Pick out the lines below that include the string "produced".

══════════

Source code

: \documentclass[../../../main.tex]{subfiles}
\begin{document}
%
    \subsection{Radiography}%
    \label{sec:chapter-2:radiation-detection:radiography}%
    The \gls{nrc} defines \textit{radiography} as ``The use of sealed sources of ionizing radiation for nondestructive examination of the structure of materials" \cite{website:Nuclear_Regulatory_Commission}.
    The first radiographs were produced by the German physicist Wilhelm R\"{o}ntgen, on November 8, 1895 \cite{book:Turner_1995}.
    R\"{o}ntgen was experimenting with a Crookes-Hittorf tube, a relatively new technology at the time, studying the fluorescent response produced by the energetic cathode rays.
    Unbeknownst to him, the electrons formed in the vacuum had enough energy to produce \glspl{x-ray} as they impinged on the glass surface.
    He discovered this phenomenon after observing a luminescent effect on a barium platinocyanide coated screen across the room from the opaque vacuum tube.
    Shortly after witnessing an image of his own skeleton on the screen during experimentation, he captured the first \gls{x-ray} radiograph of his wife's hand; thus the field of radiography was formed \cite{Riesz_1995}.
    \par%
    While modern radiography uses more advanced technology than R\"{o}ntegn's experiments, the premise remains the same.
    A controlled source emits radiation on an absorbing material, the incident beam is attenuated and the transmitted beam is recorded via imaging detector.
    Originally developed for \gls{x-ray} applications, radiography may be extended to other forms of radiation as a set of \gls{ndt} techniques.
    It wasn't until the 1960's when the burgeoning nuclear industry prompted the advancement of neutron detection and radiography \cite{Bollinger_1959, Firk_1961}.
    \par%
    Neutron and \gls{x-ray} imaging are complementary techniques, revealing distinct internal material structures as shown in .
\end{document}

══════════

## EXERCISE ANSWER:
    The first radiographs were produced by the German physicist Wilhelm R\"{o}ntgen, on November 8, 1895 \cite{book:Turner_1995}.
    R\"{o}ntgen was experimenting with a Crookes-Hittorf tube, a relatively new technology at the time, studying the fluorescent response produced by the energetic cathode rays.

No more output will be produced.